The problem: Copy out each line of the entries where the word "Dynamic" is present.

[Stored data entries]
======

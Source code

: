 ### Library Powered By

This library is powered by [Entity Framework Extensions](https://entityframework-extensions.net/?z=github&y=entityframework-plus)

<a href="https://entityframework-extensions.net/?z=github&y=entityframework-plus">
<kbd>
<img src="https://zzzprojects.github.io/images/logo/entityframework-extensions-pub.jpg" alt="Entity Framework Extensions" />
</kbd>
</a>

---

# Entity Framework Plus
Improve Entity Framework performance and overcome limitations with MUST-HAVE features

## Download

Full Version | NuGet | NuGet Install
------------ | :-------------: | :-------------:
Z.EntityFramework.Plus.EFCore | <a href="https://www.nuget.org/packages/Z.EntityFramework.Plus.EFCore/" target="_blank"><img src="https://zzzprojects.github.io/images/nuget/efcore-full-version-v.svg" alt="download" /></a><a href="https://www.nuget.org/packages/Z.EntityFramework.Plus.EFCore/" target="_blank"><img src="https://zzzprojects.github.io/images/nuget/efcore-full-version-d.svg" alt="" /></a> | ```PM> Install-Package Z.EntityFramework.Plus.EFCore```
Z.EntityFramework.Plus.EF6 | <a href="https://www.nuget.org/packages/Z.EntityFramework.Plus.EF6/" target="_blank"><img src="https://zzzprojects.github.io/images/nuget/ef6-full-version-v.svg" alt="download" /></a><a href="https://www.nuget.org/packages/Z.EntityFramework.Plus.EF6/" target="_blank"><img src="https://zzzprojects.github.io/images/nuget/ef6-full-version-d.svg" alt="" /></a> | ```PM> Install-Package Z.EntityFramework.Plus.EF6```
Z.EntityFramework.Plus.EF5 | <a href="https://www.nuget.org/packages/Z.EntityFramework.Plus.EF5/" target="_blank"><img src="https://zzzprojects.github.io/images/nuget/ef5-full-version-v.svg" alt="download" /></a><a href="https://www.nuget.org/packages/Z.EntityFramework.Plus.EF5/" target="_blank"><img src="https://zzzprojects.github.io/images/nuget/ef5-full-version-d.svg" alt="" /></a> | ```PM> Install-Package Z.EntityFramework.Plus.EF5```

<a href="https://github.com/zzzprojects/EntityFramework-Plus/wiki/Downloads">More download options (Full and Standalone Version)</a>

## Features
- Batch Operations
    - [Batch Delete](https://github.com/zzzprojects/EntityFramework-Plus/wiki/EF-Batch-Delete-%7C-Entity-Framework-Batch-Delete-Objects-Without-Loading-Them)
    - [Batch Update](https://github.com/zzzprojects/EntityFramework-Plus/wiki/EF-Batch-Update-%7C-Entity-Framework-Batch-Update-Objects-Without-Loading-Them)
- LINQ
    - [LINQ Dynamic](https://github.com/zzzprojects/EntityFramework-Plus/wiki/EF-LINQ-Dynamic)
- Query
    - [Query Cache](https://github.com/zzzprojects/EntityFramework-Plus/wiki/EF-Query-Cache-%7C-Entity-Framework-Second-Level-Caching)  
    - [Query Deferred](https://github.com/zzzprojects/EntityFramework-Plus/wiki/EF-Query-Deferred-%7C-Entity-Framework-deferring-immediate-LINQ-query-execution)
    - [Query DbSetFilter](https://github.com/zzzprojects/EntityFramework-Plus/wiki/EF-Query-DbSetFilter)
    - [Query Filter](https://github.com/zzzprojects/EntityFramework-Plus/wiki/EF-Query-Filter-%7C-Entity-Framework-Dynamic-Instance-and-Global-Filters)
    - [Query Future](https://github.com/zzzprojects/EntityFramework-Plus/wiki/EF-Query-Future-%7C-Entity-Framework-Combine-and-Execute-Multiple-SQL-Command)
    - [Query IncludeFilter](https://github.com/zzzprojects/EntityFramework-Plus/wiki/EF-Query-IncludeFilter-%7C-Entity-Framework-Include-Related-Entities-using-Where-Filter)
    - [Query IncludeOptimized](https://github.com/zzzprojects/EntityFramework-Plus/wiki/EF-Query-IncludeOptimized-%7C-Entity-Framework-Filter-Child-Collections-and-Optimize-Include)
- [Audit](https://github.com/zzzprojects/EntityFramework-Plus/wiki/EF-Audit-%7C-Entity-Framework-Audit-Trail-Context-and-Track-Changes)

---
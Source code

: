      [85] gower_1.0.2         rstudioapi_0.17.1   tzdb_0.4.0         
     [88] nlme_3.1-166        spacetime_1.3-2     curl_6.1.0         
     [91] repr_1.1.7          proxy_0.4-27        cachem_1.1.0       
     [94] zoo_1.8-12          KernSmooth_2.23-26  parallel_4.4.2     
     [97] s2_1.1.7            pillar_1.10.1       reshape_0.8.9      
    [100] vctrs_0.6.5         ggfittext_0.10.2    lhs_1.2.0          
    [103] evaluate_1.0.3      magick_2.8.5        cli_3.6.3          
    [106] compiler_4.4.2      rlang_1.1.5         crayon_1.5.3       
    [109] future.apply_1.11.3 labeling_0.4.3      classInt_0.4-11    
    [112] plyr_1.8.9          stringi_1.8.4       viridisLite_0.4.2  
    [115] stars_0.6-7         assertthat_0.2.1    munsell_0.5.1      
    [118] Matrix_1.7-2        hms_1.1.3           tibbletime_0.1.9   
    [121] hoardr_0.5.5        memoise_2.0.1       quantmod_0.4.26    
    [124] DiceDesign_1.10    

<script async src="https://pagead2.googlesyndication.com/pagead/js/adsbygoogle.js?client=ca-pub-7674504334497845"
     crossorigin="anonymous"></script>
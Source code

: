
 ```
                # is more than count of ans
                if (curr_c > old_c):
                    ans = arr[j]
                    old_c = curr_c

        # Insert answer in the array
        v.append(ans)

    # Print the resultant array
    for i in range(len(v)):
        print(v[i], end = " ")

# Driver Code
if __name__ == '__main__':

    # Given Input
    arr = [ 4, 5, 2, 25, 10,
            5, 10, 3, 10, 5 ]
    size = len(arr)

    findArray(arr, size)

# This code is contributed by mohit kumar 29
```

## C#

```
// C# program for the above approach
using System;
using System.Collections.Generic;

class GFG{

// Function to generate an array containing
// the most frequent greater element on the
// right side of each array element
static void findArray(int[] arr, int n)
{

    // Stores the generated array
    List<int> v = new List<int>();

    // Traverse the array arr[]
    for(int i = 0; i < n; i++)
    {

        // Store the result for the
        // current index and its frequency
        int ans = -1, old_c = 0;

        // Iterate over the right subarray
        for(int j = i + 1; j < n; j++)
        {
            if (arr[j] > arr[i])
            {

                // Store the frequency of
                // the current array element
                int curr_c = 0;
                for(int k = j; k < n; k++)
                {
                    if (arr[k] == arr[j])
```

======

Output for this exercise:
    - [LINQ Dynamic](https://github.com/zzzprojects/EntityFramework-Plus/wiki/EF-LINQ-Dynamic)
    - [Query Filter](https://github.com/zzzprojects/EntityFramework-Plus/wiki/EF-Query-Filter-%7C-Entity-Framework-Dynamic-Instance-and-Global-Filters)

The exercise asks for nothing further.